* **TASK MATERIAL**:
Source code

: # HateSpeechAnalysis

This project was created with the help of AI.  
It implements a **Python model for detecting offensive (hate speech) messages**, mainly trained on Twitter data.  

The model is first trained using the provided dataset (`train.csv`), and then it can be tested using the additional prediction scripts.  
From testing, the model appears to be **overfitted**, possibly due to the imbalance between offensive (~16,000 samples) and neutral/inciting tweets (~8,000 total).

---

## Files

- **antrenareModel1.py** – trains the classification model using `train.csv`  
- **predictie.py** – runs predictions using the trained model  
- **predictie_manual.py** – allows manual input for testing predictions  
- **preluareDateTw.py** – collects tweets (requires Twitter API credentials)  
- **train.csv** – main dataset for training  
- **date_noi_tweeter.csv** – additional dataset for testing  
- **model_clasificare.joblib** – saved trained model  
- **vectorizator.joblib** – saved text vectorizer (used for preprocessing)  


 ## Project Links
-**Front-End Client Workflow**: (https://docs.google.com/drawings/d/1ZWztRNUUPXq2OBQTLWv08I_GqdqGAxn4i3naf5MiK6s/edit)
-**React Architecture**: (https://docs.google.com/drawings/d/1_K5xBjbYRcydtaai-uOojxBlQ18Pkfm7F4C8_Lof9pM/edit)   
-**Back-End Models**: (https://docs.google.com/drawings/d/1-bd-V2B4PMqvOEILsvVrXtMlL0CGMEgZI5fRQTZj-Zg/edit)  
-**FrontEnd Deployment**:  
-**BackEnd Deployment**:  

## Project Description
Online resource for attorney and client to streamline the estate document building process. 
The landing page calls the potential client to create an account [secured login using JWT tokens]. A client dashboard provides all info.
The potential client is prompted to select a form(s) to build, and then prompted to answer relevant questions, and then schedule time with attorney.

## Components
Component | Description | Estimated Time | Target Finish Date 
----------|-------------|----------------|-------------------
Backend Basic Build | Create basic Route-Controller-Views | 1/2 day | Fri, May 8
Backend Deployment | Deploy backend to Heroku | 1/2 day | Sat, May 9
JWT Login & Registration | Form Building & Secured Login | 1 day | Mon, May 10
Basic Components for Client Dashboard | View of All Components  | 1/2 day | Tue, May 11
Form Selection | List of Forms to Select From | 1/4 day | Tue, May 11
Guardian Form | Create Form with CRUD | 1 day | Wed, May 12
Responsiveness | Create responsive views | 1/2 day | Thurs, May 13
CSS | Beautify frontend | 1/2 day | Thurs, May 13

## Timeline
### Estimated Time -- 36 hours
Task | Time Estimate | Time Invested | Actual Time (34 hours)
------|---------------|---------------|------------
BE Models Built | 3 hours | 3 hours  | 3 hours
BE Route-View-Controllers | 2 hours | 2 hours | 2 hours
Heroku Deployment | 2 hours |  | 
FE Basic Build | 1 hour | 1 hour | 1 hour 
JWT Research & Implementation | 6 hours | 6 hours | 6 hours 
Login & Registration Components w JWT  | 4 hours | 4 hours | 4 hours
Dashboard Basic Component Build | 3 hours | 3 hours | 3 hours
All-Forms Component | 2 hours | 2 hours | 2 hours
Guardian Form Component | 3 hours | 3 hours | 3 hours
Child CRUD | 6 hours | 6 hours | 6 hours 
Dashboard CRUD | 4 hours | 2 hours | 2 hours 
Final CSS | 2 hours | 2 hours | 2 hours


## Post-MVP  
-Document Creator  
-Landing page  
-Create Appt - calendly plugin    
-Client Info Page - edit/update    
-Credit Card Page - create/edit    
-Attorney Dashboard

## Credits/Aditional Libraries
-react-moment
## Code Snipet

* **PROBLEM TO WORK ON**:
Your answer must consist of every line in the listing that contains "Components".

* **OUTPUT**:
## Components
Basic Components for Client Dashboard | View of All Components  | 1/2 day | Tue, May 11
Login & Registration Components w JWT  | 4 hours | 4 hours | 4 hours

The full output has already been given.